ASA - ANSI/ASA S12.9 PART 4
American National Standard Quantities and Procedures for Description and Measurement of Environmental Sound - Part 4: Noise Assessment and Prediction of Long-Term Community Response
|Publication Date:||1 January 2005|
This Standard specifies methods to assess environmental sounds and to predict the potential annoyance response of a community to outdoor long-term noise from any and all types of environmental sounds from one or more discrete or distributed sound sources. The sound sources may be separate or in various combinations. Application of the prediction method is limited to areas where people reside and to related long-term land uses.
NOTE The long-term period is typically one year. However, the user of this Standard can employ these methods for shorter periods of time, but they should report this change and not attempt to predict percent highly annoyed using Clause 8.3 or Annex F, since the Annex F data all represent long-term situations.

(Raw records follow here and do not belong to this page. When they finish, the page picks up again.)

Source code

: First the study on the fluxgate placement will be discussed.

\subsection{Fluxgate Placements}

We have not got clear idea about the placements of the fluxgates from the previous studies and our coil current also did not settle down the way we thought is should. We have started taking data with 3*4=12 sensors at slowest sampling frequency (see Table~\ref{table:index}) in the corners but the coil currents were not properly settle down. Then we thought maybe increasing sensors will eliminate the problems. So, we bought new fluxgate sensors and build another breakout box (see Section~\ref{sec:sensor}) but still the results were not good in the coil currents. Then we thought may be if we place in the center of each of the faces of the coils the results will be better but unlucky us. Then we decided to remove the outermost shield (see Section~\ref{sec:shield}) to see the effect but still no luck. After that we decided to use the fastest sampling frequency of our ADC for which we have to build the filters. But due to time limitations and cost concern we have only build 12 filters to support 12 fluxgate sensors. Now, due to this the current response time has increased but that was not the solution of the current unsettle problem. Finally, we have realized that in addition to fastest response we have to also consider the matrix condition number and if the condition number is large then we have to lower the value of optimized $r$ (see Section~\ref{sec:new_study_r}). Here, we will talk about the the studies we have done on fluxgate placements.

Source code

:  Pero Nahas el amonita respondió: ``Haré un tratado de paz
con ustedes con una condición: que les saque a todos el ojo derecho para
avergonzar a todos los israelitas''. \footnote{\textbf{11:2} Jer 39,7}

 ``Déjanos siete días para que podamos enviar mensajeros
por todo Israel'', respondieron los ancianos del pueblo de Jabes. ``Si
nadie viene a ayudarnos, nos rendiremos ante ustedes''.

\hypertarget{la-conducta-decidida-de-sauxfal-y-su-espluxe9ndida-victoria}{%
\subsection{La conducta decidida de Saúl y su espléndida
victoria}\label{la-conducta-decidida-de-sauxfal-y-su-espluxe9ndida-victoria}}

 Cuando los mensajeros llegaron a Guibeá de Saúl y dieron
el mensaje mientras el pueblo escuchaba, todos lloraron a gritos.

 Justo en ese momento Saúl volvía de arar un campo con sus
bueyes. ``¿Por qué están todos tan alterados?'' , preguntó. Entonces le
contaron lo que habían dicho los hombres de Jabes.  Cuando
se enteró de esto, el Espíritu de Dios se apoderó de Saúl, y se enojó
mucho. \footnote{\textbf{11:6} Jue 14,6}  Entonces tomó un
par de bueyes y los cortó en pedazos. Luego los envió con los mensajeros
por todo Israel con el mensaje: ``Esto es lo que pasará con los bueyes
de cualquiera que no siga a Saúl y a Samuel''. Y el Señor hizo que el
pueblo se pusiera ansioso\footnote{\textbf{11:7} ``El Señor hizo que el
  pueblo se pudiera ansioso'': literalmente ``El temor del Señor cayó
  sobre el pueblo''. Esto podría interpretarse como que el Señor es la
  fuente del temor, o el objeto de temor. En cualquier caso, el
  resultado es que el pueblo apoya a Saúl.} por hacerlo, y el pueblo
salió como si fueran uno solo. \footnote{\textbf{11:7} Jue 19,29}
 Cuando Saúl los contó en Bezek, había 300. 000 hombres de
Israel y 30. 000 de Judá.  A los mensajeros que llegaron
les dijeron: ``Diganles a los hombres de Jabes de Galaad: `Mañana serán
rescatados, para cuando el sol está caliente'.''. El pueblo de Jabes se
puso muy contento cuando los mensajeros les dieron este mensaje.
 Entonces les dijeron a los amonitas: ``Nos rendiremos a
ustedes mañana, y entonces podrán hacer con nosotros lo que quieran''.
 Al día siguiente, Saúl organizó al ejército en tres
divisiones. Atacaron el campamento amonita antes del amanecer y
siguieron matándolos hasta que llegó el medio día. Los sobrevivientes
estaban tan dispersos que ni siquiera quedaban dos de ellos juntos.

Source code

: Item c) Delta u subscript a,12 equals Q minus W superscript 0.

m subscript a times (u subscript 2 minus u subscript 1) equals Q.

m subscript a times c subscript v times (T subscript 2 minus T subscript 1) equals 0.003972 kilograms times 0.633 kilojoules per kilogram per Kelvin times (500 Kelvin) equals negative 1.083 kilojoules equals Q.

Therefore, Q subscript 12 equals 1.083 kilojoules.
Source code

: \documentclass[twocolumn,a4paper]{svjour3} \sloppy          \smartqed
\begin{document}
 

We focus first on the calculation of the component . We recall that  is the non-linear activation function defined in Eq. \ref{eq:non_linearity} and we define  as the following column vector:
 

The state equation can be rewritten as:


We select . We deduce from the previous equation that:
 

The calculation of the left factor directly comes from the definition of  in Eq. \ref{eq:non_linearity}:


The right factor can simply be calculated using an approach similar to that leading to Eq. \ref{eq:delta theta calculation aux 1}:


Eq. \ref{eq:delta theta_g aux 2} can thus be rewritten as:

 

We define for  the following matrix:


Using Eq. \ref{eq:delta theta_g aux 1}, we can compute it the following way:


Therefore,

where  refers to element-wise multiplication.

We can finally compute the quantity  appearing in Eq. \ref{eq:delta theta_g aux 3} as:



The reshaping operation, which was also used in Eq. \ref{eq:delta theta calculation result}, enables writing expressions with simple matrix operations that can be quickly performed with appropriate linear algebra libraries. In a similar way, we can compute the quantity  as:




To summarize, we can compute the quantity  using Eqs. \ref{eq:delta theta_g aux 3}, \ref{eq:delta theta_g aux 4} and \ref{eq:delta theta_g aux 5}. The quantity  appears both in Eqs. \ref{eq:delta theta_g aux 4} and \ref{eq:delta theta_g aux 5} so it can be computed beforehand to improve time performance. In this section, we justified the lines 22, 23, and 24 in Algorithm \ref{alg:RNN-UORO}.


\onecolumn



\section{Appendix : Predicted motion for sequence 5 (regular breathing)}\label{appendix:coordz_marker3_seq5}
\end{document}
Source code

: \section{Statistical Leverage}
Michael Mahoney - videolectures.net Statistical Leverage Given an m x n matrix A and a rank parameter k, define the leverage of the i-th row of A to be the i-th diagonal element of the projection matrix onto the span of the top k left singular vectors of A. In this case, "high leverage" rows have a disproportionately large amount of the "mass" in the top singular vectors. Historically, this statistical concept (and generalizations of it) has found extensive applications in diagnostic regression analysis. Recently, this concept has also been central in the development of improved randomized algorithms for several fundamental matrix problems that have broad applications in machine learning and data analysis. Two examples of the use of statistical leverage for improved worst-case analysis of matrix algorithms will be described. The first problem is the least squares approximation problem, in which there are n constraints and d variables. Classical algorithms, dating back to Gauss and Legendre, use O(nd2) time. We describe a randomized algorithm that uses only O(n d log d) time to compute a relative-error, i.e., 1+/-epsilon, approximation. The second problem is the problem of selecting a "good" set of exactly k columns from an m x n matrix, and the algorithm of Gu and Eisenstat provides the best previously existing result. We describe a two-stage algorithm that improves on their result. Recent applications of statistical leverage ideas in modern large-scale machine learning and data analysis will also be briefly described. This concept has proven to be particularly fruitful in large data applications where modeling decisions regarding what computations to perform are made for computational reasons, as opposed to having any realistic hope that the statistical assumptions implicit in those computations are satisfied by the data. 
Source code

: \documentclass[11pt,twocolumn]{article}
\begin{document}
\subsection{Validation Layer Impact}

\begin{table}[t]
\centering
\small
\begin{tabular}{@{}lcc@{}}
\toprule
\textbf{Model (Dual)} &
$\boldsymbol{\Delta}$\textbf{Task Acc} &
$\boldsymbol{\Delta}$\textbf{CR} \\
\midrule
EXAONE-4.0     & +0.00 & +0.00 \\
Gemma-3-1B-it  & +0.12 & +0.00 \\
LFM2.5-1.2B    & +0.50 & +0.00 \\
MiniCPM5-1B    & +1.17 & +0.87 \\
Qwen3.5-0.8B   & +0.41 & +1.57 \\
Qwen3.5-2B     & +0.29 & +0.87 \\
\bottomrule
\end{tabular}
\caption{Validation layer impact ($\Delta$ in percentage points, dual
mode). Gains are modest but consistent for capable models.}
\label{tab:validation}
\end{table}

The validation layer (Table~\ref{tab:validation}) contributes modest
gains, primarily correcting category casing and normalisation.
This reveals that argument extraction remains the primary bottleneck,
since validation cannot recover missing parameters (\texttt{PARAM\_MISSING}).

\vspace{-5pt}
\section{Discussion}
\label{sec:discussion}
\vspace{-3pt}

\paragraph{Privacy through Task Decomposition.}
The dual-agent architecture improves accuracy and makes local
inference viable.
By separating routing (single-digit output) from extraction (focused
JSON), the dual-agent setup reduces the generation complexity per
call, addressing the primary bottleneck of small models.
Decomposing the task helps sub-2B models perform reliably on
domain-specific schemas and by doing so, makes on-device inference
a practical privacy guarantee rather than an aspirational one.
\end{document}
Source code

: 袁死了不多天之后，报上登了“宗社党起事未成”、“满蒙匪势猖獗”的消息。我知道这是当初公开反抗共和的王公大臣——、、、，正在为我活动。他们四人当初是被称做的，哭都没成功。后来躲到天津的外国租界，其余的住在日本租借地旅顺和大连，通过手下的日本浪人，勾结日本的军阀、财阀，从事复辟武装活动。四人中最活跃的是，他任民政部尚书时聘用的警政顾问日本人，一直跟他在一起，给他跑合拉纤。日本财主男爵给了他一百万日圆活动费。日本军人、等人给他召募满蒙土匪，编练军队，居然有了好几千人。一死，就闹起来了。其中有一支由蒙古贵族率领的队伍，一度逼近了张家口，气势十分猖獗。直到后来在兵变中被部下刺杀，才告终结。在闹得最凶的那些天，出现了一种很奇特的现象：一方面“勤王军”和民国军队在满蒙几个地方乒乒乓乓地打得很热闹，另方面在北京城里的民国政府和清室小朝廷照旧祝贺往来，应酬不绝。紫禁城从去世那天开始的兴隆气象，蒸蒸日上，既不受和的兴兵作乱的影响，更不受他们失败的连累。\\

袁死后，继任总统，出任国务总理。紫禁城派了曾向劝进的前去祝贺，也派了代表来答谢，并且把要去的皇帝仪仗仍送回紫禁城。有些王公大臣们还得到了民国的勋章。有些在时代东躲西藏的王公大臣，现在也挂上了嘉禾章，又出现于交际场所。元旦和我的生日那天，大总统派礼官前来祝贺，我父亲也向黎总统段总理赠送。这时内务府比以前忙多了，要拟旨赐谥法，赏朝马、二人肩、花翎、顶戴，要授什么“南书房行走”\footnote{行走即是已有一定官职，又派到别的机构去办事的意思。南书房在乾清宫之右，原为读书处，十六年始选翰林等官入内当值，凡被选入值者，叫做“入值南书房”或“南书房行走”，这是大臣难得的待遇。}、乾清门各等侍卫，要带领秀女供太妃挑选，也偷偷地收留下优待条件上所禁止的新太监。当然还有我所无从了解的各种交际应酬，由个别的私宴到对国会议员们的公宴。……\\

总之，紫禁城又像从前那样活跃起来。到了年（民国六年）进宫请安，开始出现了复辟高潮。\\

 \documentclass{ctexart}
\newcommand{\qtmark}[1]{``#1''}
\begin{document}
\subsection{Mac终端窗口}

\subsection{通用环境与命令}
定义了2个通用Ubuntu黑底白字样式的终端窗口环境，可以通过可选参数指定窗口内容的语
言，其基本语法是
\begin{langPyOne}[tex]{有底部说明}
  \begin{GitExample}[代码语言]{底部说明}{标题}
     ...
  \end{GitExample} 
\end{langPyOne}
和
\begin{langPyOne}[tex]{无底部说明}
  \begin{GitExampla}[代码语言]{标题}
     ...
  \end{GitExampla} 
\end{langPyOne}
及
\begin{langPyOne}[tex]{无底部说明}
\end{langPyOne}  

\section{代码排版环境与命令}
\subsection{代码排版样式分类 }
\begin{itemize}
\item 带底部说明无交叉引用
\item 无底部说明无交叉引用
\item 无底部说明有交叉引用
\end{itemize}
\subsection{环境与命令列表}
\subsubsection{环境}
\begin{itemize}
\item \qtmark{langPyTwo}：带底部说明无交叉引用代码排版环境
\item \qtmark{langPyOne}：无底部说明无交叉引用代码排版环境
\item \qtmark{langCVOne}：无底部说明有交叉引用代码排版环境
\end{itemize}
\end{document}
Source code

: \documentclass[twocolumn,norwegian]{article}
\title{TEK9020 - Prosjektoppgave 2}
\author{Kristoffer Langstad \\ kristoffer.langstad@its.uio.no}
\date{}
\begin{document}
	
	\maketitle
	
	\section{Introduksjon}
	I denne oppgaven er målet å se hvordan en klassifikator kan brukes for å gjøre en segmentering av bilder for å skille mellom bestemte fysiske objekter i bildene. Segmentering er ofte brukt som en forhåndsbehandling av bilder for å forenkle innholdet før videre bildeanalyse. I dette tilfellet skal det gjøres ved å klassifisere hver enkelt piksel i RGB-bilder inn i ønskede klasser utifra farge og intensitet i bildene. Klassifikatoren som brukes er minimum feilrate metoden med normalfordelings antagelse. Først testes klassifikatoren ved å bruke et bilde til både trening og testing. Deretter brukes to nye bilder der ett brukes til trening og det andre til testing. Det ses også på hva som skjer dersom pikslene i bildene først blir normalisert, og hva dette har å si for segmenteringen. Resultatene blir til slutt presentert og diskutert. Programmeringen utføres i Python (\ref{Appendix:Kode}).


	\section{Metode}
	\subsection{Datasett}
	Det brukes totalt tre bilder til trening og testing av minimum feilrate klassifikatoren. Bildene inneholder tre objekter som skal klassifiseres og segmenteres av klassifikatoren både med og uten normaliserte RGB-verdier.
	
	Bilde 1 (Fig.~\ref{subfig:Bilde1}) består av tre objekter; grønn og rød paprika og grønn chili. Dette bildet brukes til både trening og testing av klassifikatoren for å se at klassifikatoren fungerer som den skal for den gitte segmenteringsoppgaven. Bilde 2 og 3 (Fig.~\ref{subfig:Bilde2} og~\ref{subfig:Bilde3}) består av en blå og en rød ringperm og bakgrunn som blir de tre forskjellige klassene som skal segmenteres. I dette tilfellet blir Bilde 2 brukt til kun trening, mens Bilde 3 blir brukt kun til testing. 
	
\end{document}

This Standard describes adjustments for sounds that have special characteristics so that the long-term community response to such sounds can be predicted by a method that is based on daynight average sound level or total day-night sound exposure. Sounds, such as from highway traffic, are evaluated directly by sound exposure or sound level without adjustment. The prediction method is directly analogous to the use of day-night average sound level to predict the response of a community to general environmental sounds.
This Standard does not address the effects of short-term exposure of people to intrusive sounds in locations such as parks and wilderness areas. The Standard also does not address other effects of noise such as sleep disturbance or health effects. This Standard does not provide a method to predict the response of a community to short-term, infrequent, non-repetitive sources of sound.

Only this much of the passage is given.